FedEx Express (FX, Memphis International) parent FedEx Corporation has secured unconditional approval from the European Commission (EC) concerning its proposed takeover of logistics firm, TNT Express N.V.

In a statement, the EC said the EUR4.4 billion (USD4.8 billion) deal did not raise any competition concerns in its current form.

“We are extremely pleased to receive the European Commission’s unconditional approval,” David Binks, Regional President Europe, FedEx Express, said. “We believe the combination of TNT Express and FedEx will provide significant value to the employees, customers and shareholders of both companies.”

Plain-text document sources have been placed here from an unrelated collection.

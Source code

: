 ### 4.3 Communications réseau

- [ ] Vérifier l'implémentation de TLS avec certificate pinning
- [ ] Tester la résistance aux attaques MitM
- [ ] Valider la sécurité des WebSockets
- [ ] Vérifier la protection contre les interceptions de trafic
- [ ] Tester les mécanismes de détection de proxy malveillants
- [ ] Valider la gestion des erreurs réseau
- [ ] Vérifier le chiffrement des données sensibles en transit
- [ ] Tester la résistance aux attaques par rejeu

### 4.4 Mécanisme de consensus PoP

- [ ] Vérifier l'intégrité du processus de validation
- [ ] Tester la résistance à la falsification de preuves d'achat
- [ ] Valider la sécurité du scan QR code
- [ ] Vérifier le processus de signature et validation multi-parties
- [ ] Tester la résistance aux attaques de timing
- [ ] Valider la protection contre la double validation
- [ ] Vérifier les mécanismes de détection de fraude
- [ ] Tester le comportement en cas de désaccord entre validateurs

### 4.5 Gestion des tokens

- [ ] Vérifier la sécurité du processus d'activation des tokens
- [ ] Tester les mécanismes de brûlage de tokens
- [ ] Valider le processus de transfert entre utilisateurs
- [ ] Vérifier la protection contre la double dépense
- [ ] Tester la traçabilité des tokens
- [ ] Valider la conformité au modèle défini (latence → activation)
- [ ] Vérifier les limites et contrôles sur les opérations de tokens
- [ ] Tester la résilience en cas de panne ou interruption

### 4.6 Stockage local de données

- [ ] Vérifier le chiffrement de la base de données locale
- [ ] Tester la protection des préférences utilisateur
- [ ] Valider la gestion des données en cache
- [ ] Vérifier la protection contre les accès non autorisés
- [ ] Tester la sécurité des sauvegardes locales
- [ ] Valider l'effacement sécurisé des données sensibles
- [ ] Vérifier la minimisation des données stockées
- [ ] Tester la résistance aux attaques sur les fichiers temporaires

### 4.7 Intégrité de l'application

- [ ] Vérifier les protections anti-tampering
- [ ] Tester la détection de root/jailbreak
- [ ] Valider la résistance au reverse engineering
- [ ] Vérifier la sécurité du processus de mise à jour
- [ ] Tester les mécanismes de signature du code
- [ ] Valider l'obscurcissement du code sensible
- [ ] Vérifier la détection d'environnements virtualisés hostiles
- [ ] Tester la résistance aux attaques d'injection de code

Following the take-over's announcement in April last year, TNT and FedEx made a number of concessions to help secure EC approval after the body expressed concerns the newly merged entity would face insufficient competitive constraints in several European markets where they would compete with their only two remaining rivals - UPS and DHL.

Concessions included the divestiture of TNT Airways (Liège) and Spanish carrier PAN Air (Madrid Barajas) which FedEx, as a non-European carrier, cannot control. Reports in cargo-sector media have pointed to the ASL Aviation Group possibly attempting to re-acquire both airlines having failed to do so during UPS's failed takeover of TNT Express in 2012.

As it stands, the newly merged entity is to retain TNT's Liege logistics hub while establishing its European regional headquarters at Amsterdam/Hoofddorp.

With shareholders already on-board, FedEx and TNT Express expect the transaction to close later this half although this is dependent on the finalization of regulatory approvals in China and Brazil among other jurisdictions.